# Getting Started: pyutils Basics with Dask

## Introduction

This tutorial builds on the basic `pyutils` functionality from [pyutils_basics.ipynb](pyutils_basics.ipynb) but focuses on **parallel processing** of multiple files using **DaskProcessor**.

You will learn how to:
- Use `DaskProcessor` to process multiple files in parallel
- Apply the same analysis to aggregated data from many files
- Scale from a single file to thousands of files without code changes
- Leverage multi-core systems and HPC clusters

## Key Difference from Serial Processing

| Aspect | Standard `Processor` | `DaskProcessor` |
|--------|----------------------|-----------------|
| **Best For** | Single file or small file lists | Multiple files / large datasets |
| **Parallelization** | Thread pool on single machine | Dask distributed framework |
| **Scaling** | Limited to machine cores | Scales to clusters |
| **Progress Tracking** | Basic logging | Real-time progress bar |

## Table of Contents
1. Setting up your environment
2. Creating a file list for multi-file processing
3. Processing data with DaskProcessor
4. Applying selection cuts to aggregated data
5. Inspecting aggregated data
6. Performing vector operations
7. Creating plots from aggregated results
8. Complete example with multiple files

## 1. Setting Up Your Environment

In [None]:
# Import external packages
import awkward as ak
import numpy as np

# Import pyutils modules
from pyutils.pydask import DaskProcessor
from pyutils.pyselect import Select
from pyutils.pyprint import Print
from pyutils.pyvector import Vector
from pyutils.pyplot import Plot
from pyutils.pylogger import Logger

# Initialize logger for notebook output
logger = Logger(print_prefix="[pyutils_dask]", verbosity=2)

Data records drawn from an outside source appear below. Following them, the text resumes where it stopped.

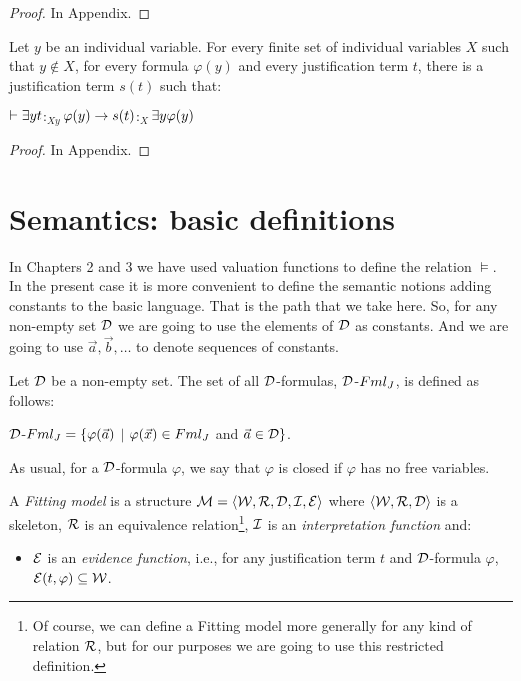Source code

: \begin{proof}
	\qquad In Appendix.
\end{proof}



\begin{pro}
	Let $y$ be an individual variable. For  every finite set of individual variables $X$ such that $y \notin X$, for every formula $\varphi(y)$ and every justification term $t$, there is a justification term $s(t)$ such that: 
	\begin{center}
		$\vdash \exists y t$$:_{Xy}$$\varphi(y) \rightarrow s(t)$$:_{X}$$\exists y \varphi(y)$
	\end{center}
\end{pro}



\begin{proof}
	\qquad In Appendix.
\end{proof}







\section{Semantics: basic definitions}

\qquad In Chapters 2 and 3 we have used valuation functions to define the relation $\models$. In the present case it is more convenient to define the semantic notions adding constants to the basic language. That is the path that we take here. So, for any non-empty set $\mathcal{D}$ we are going to use the elements of $\mathcal{D}$ as constants. And  we are going to use $\vec{a}, \vec{b},  \dots$ to denote sequences of constants.

\begin{defn}
	Let $\mathcal{D}$ be a non-empty set. The set of all $\mathcal{D}$-formulas, $\mathcal{D}$-$Fml_{J}$, is defined as follows:
	
	\begin{center}
		$\mathcal{D}$-$Fml_{J} = \{\varphi (\vec{a})$ $|$  $\varphi(\vec{x}) \in Fml_{J}$ and $\vec{a} \in \mathcal{D}\}$.
	\end{center}
	
\end{defn}

\qquad As usual, for a $\mathcal{D}$-formula $\varphi$, we say that $\varphi$ is closed if  $\varphi$ has no free variables.

\begin{defn}
	A \textit{Fitting model} is a structure $\mathcal{M} = \langle\mathcal{W},\mathcal{R},\mathcal{D},\mathcal{I},\mathcal{E} \rangle$ where $\langle \mathcal{W}, \mathcal{R}, \mathcal{D} \rangle$ is a skeleton, $\mathcal{R}$ is an equivalence relation\footnote{Of course, we can define a Fitting model more generally for any kind of relation $\mathcal{R}$, but for our purposes we are going to use this restricted definition.},  $\mathcal{I}$ is an \textit{interpretation function} and:
	
	\begin{itemize} 
		\item $\mathcal{E}$ is an \textit{evidence function}, i.e., for any justification term $t$ and $\mathcal{D}$-formula $\varphi$, $\mathcal{E}(t,\varphi) \subseteq \mathcal{W}$.
	\end{itemize}
	
\end{defn}



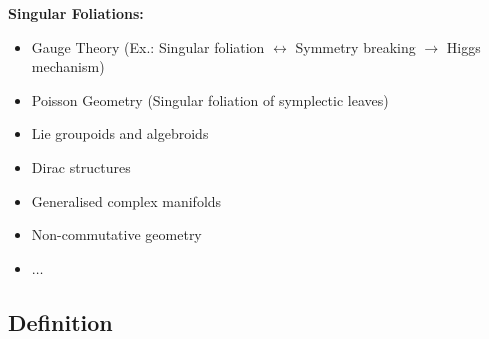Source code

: \documentclass[hyperref={pdfpagelabels=false}]{beamer}
\newcommand\insertreferences{}
\theoremstyle{plain}
\theoremstyle{remark}
\begin{document}
{\begin{frame}
\end{frame}
}

{
\begin{frame}
\textbf{Singular Foliations:}

\begin{itemize}
	\item Gauge Theory \newline 
	(Ex.: Singular foliation $\leftrightarrow$ Symmetry breaking $\rightarrow$ Higgs mechanism)
	\item Poisson Geometry \newline (Singular foliation of symplectic leaves)
	\item Lie groupoids and algebroids
	\item Dirac structures
	\item Generalised complex manifolds
	\item Non-commutative geometry
	\item $\dotsc$
\end{itemize}

\end{frame}
}

\renewcommand\insertreferences{{\tiny  Peter Stefan, Accessible sets, orbits, and foliations with singularities. \textit{Proc.\ London Math.\ Soc.}, 29, 1974.
\newline
Héctor J. Sussmann, Orbits of families of vector fields and integrability of distributions. \textit{Trans.\ Amer.\ Math.\ Soc.}, 180, 1973}}

\subsection{Definition}
\end{document}
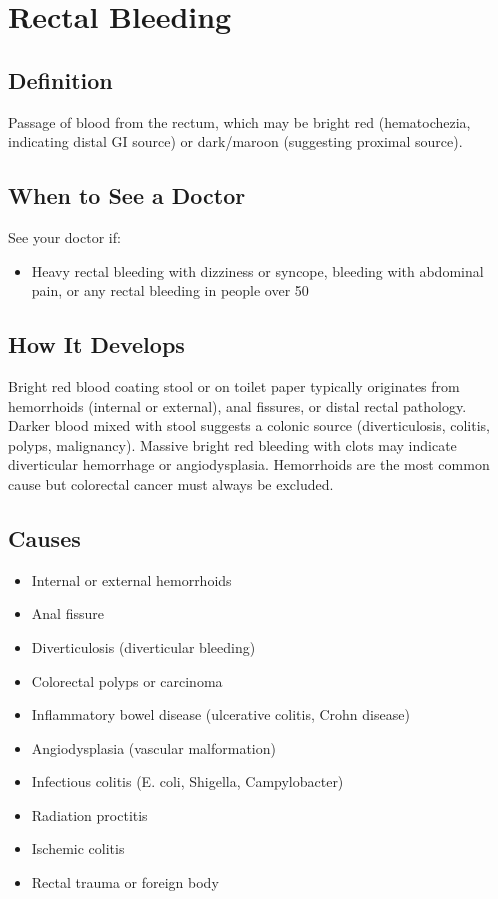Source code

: \chapter{Rectal Bleeding}

\section*{Definition}
Passage of blood from the rectum, which may be bright red (hematochezia, indicating distal GI source) or dark/maroon (suggesting proximal source).

\section*{When to See a Doctor}
See your doctor if:
\begin{itemize}
  \item Heavy rectal bleeding with dizziness or syncope, bleeding with abdominal pain, or any rectal bleeding in people over 50
\end{itemize}

\section*{How It Develops}
Bright red blood coating stool or on toilet paper typically originates from hemorrhoids (internal or external), anal fissures, or distal rectal pathology. Darker blood mixed with stool suggests a colonic source (diverticulosis, colitis, polyps, malignancy). Massive bright red bleeding with clots may indicate diverticular hemorrhage or angiodysplasia. Hemorrhoids are the most common cause but colorectal cancer must always be excluded.

\section*{Causes}
\begin{itemize}
  \item Internal or external hemorrhoids
  \item Anal fissure
  \item Diverticulosis (diverticular bleeding)
  \item Colorectal polyps or carcinoma
  \item Inflammatory bowel disease (ulcerative colitis, Crohn disease)
  \item Angiodysplasia (vascular malformation)
  \item Infectious colitis (E. coli, Shigella, Campylobacter)
  \item Radiation proctitis
  \item Ischemic colitis
  \item Rectal trauma or foreign body
\end{itemize}

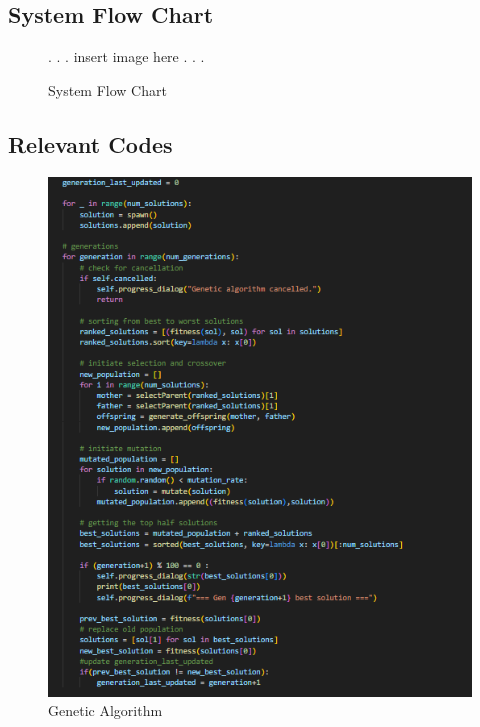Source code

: \begin{appendices}
	
	\begin{centerappendixtitle}
		\chapter{System Flow Chart}
		\pagebreak
		
		\begin{figure}[h]
			\centering
			\caption{System Flow Chart}
			\label{fig:scene-one}
			
			. . . insert image here . . .
			
		\end{figure}
		
		
	\end{centerappendixtitle}
	
	\begin{centerappendixtitle}
		\chapter{Relevant Codes}
		\pagebreak
		
		\begin{figure}[h]
			\centering
			\caption{Genetic Algorithm}
			\label{genalgoCode}
			\includegraphics[width=\linewidth]{appendix/gen algo}
		\end{figure}
		

\end{centerappendixtitle}
\end{appendices}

## 2. Creating a File List for Multi-File Processing

When working with multiple files, you need to create a file list. Each line in the file should contain the full path to a ROOT file.

In [None]:
import os

# Load the MDS3a.txt file list from the repository
notebook_dir = os.getcwd()
file_list_path = os.path.join(notebook_dir, "../../MDS3a.txt")

# Read the file list
if os.path.exists(file_list_path):
    with open(file_list_path, 'r') as f:
        sample_files = [line.strip() for line in f if line.strip()]
    
    logger.log(f"Loaded file list from: MDS3a.txt", "success")
    logger.log(f"Total files available: {len(sample_files)}", "info")
else:
    logger.log("MDS3a.txt not found, creating empty list", "warning")
    sample_files = []

# Display first few files
logger.log("First 3 files in the list:", "info")
for i, f in enumerate(sample_files[:3]):
    logger.log(f"  {i+1}. {f.split('/')[-1]}", "info")

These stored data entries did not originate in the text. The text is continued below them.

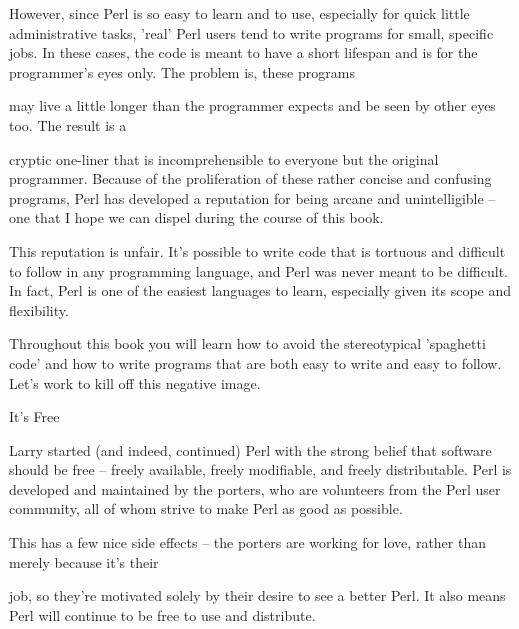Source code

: \documentclass[a4paper,11pt]{book}
\begin{document}
\noindent 

\noindent However, since Perl is so easy to learn and to use, especially for quick little administrative tasks, 'real' Perl users tend to write programs for small, specific jobs. In these cases, the code is meant to have a short lifespan and is for the programmer's eyes only. The problem is, these programs

\noindent 

\noindent 

\noindent may live a little longer than the programmer expects and be seen by other eyes too. The result is a

\noindent cryptic one-liner that is incomprehensible to everyone but the original programmer. Because of the proliferation of these rather concise and confusing programs, Perl has developed a reputation for being arcane and unintelligible -- one that I hope we can dispel during the course of this book.

\noindent 

\noindent This reputation is unfair. It's possible to write code that is tortuous and difficult to follow in any programming language, and Perl was never meant to be difficult. In fact, Perl is one of the easiest languages to learn, especially given its scope and flexibility.

\noindent 

\noindent Throughout this book you will learn  how  to  avoid  the  stereotypical  'spaghetti  code'  and  how  to  write programs that are both easy to  write  and  easy  to  follow.  Let's  work  to  kill  off this negative image.

\noindent 

\noindent It's Free

\noindent 

\noindent Larry started (and indeed, continued) Perl with the strong belief that software should be free -- freely available, freely modifiable, and freely distributable. Perl is developed and maintained by the porters, who are volunteers from the Perl user community, all of whom strive to make Perl as good as possible.

\noindent 

\noindent This has a few nice side effects -- the porters are working for love, rather than merely because it's their

\noindent job, so they're motivated solely by their desire to see a better Perl. It also means Perl will continue to be free to use and distribute.
\end{document}
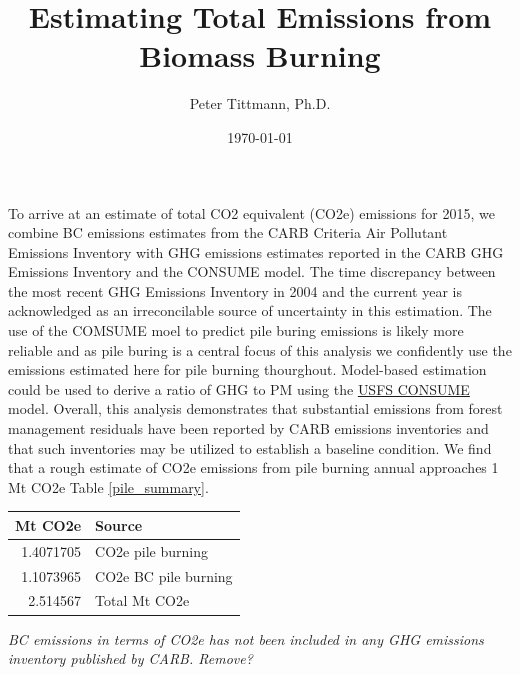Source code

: \documentclass[a4paper]{article}
\author{Peter Tittmann, Ph.D.}
\date{\today}
\title{Estimating Total Emissions from Biomass Burning}
\begin{document}
\maketitle
\tableofcontents

To arrive at an estimate of total CO2 equivalent (CO2e) emissions for 2015, 
we combine \ac{BC} emissions estimates from the \ac{CARB}
Criteria Air Pollutant Emissions Inventory with GHG emissions estimates reported in the
CARB GHG Emissions Inventory and the CONSUME model. The time discrepancy between the most recent GHG Emissions Inventory in 2004 and the current year is
acknowledged as an irreconcilable source of uncertainty in this
estimation. The use of the COMSUME moel to predict pile buring emissions is likely more reliable and as pile buring is a central focus of this analysis we confidently use the emissions estimated here for pile burning thourghout. Model-based estimation could be used to derive a ratio of \ac{GHG} to PM using the \href{http://www.fs.fed.us/pnw/fera/research/smoke/consume/index.shtml}{USFS CONSUME} model. Overall, this analysis demonstrates that
substantial emissions from forest management residuals have been reported by CARB emissions inventories and that such inventories may be utilized to establish a baseline condition. We find that a rough estimate of CO2e emissions from pile
burning annual approaches 1 Mt CO2e Table \ref{pile_summary}.

\begin{center}
\begin{tabular}{rl}
Mt CO2e & Source\\
\hline
1.4071705 & CO2e pile burning\\
1.1073965 & CO2e BC pile burning\\
\hline
2.514567 & Total Mt CO2e\\
\end{tabular}
\end{center}
\emph{\emph{BC emissions in terms of CO2e has not been included in any \ac{GHG} emissions
inventory published by CARB. Remove?}}
\end{document}
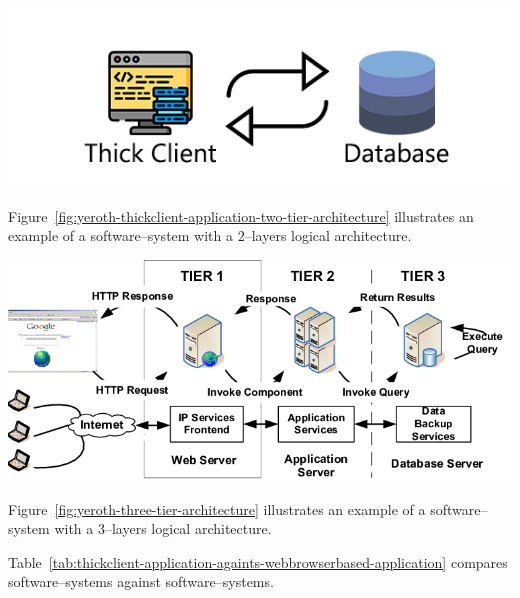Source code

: \begin{center}
\includegraphics[scale=0.52]{images/yeroth-thickclient-application-two-tier-architecture.png}
\label{fig:yeroth-thickclient-application-two-tier-architecture}
\end{center}

Figure~\ref{fig:yeroth-thickclient-application-two-tier-architecture}
illustrates an example of a \thickclient
software--system with a $2$--layers
logical architecture.

\begin{center}
\includegraphics[scale=0.39]{images/yeroth-three-tier-architecture.png}
\label{fig:yeroth-three-tier-architecture}
\end{center}

Figure~\ref{fig:yeroth-three-tier-architecture}
illustrates an example of a \webbrowserbased
software--system with a $3$--layers
logical architecture.

Table~\ref{tab:thickclient-application-againts-webbrowserbased-application}
compares \thickclient software--systems against
\webbrowserbased software--systems.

## 3. Processing Data with DaskProcessor

Now process all files in parallel using DaskProcessor. This demonstrates the key advantage of Dask: as your file list grows from 1 to 1000s of files, the same code automatically scales across available cores or connects to a remote HPC cluster.

In [None]:
# Initialize DaskProcessor with remote settings for multi-file processing
processor = DaskProcessor(
    tree_path="EventNtuple/ntuple",
    use_remote=True,           # Access remote persistent datasets
    location="disk",           # Read from disk storage
    verbosity=1,
    worker_verbosity=0
)

logger.log("DaskProcessor initialized", "success")
logger.log("Ready to process multiple files in parallel", "info")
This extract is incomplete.